## [What the task asks]
Copy out the entries below exactly as they stand, but only from the line containing "object, either by" through the line containing "of behavior-based summarization.".

## [Records]
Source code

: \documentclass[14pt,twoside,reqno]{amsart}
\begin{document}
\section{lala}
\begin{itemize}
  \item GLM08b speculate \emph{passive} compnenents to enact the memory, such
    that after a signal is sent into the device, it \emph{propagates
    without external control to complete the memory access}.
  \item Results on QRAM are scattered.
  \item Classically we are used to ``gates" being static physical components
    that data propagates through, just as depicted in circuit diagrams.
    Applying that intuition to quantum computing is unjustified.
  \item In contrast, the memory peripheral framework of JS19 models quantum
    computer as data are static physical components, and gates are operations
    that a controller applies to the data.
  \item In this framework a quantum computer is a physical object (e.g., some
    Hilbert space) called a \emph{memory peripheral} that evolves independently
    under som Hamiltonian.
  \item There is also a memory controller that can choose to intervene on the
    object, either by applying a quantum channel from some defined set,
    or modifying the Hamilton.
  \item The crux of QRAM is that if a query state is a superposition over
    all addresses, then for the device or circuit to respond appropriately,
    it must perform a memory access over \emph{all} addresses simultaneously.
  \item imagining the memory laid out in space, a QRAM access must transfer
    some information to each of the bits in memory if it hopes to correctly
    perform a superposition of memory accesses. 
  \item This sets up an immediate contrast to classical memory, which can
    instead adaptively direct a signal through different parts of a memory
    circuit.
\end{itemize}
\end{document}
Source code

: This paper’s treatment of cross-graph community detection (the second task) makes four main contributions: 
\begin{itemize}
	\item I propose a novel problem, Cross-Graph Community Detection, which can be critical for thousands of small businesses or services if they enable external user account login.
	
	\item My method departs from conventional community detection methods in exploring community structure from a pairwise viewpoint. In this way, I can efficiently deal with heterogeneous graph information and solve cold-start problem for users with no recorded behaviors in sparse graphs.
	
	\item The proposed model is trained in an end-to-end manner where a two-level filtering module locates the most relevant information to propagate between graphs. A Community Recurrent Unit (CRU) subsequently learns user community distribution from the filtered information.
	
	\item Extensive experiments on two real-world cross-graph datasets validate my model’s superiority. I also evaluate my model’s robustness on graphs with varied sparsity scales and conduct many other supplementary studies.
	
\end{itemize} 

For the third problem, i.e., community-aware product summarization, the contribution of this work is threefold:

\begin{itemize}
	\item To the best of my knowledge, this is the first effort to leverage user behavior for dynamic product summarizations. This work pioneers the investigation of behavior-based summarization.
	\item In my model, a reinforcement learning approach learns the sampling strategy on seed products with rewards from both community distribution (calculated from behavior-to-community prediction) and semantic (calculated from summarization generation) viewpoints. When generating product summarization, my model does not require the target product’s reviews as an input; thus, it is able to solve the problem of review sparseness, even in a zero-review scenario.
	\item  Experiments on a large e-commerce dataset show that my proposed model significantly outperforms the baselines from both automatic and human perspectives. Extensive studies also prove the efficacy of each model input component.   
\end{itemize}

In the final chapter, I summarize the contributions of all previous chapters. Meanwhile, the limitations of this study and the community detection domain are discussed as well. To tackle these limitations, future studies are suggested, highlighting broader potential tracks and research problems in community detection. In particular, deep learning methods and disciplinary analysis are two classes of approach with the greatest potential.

## [Answer box]
    object, either by applying a quantum channel from some defined set,
    or modifying the Hamilton.
  \item The crux of QRAM is that if a query state is a superposition over
    all addresses, then for the device or circuit to respond appropriately,
    it must perform a memory access over \emph{all} addresses simultaneously.
  \item imagining the memory laid out in space, a QRAM access must transfer
    some information to each of the bits in memory if it hopes to correctly
    perform a superposition of memory accesses. 
  \item This sets up an immediate contrast to classical memory, which can
    instead adaptively direct a signal through different parts of a memory
    circuit.
\end{itemize}
\end{document}
Source code

: This paper’s treatment of cross-graph community detection (the second task) makes four main contributions: 
\begin{itemize}
	\item I propose a novel problem, Cross-Graph Community Detection, which can be critical for thousands of small businesses or services if they enable external user account login.
	
	\item My method departs from conventional community detection methods in exploring community structure from a pairwise viewpoint. In this way, I can efficiently deal with heterogeneous graph information and solve cold-start problem for users with no recorded behaviors in sparse graphs.
	
	\item The proposed model is trained in an end-to-end manner where a two-level filtering module locates the most relevant information to propagate between graphs. A Community Recurrent Unit (CRU) subsequently learns user community distribution from the filtered information.
	
	\item Extensive experiments on two real-world cross-graph datasets validate my model’s superiority. I also evaluate my model’s robustness on graphs with varied sparsity scales and conduct many other supplementary studies.
	
\end{itemize} 

For the third problem, i.e., community-aware product summarization, the contribution of this work is threefold:

\begin{itemize}
	\item To the best of my knowledge, this is the first effort to leverage user behavior for dynamic product summarizations. This work pioneers the investigation of behavior-based summarization.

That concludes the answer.